The Company is committed to high standards of corporate governance. Although the Company, as an AIM quoted Company, is not required to comply with the Revised Combined Code (“The Code”) on Corporate Governance, the Directors support high standards of corporate governance and, in so far as is practical given the Company’s size, have implemented the following corporate governance provisions.
All the Directors bring independent judgement to bear on issues affecting the and all have full and timely access to information necessary to enable them to discharge their duties. The Directors have a wide and varying array of experience in the industry.
All Directors receive full Board papers in sufficient time before Board meetings, and any further supporting papers and information are readily available to all Directors on request.
The Non-Executive Directors are independent of management and have no material relationship with the Company.
The Directors' primary responsibilities are to preserve and enhance long-term shareholder value and to ensure that the Company can meet its obligations on an on-going basis and that it continues to operate in a reliable and safe manner. The stewardship of the Company involves the Directors in strategic planning, key investment decisions, risk management and mitigation, senior management determination and assessment, communication planning and internal control integrity.

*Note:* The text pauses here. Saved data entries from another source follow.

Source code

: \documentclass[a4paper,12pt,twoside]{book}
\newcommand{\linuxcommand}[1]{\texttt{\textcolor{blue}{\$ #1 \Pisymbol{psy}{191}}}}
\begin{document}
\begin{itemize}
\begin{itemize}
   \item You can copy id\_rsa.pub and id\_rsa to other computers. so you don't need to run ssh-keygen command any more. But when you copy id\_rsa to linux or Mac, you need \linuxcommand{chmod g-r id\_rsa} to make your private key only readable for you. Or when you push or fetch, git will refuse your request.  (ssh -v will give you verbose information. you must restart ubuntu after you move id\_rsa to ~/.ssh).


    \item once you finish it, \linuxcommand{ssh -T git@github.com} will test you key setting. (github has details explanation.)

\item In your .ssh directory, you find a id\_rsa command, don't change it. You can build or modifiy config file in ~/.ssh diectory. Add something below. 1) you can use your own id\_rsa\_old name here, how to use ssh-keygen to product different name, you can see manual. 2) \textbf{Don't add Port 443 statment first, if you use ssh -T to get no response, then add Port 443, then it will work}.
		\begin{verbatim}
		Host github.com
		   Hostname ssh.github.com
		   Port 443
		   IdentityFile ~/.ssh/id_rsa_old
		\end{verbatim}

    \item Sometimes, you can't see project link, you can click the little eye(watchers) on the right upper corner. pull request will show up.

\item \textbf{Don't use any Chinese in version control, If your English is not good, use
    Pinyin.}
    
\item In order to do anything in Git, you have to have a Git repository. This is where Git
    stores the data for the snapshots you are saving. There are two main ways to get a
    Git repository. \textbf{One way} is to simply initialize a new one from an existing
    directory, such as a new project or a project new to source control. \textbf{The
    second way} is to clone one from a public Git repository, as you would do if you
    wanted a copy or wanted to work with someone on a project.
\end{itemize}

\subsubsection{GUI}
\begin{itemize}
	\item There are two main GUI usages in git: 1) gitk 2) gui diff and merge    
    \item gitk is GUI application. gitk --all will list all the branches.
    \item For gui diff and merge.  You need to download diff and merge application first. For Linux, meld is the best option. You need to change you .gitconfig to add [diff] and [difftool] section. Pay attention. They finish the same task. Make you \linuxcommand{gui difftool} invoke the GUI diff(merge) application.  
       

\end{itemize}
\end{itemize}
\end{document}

Management are responsible for the day to day operational affairs and decisions in accordance with the strategy, direction and business standards set by the Directors. Management reports to the Directors on a formal basis at least four times a year and there is frequent informal contact between the management and the Directors. The Directors will comply with the principles of the Combined Code in so far as is practicable and commensurate with the size of the Company, the stage of its development and the interests of Shareholders.
The Directors will take all necessary steps to ensure compliance by the Directors and applicable employees with Rule 21 of the AIM Rules for Companies. The Group has adopted a share dealing code which is on the same terms as the Model Code on share dealings set out in the Listing Rules made under Section 73A of FSMA 2000 as in force as at the date hereof and this share dealing code applies to the Directors and all relevant employees of the Group.

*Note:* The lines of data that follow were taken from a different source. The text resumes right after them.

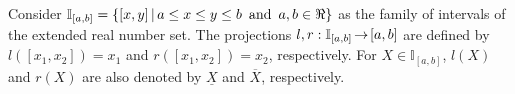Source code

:\documentclass[12pt]{article}
\theoremstyle{plain}
\theoremstyle{remark}
\theoremstyle{definition}
\theoremstyle{proposition}
\newcommand{\II}{\mathbb{I} }
\begin{document}
%

Consider $\II_{[a,b]} = \{[x,y] \, | \, a\leq x\leq y\leq b \mbox{\, and \,} a,b \in \Re\}$ as the family of intervals  of the extended real number set. The projections $l,r:\mathbb{I}_{[a,b]}\hspace{-0.05cm}\rightarrow\hspace{-0.05cm} [a,b]$ are defined by $l([x_1,x_2])=x_1$ and $r([x_1,x_2])=x_2$,
respectively. For $X\in \mathbb{I}_{[a,b]}$,  $l(X)$ and $r(X)$ are also denoted by $\underline{X}$ and $\overline{X}$,
respectively.  
\end{document}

The Directors currently have in place three committees of Directors – an Audit Committee, a Remuneration Committee and a Nominations Committee, each of which operates within written terms of reference approved by the Directors. Brief details of each committee are set out below.
The Audit Committee's mandate includes, among other duties and responsibilities: monitoring the financial reporting process and systems of internal control; monitoring the independence and performance of the external auditors; and, reviewing internal and year-end financial statements and other legal and regulatory filings for approval by the Board of Directors.
The committee comprises: Nigel Burton (Chairman), Trevor Brown and John Zorbas.
The Remuneration Committee's mandate is to set the over-arching principles, parameters and governance framework of the Company’s remuneration policy and the remuneration of Senior Executives.
The committee comprises: Trevor Brown (Chairman), John Zorbas and Nigel Burton.
The Nominations Committee's mandate is to review the structure, size and composition of the Board and its Committees, and to review succession planning for Board and Senior Management.
The committee comprises: John Zorbas (Chairman), Nigel Burton and Trevor Brown.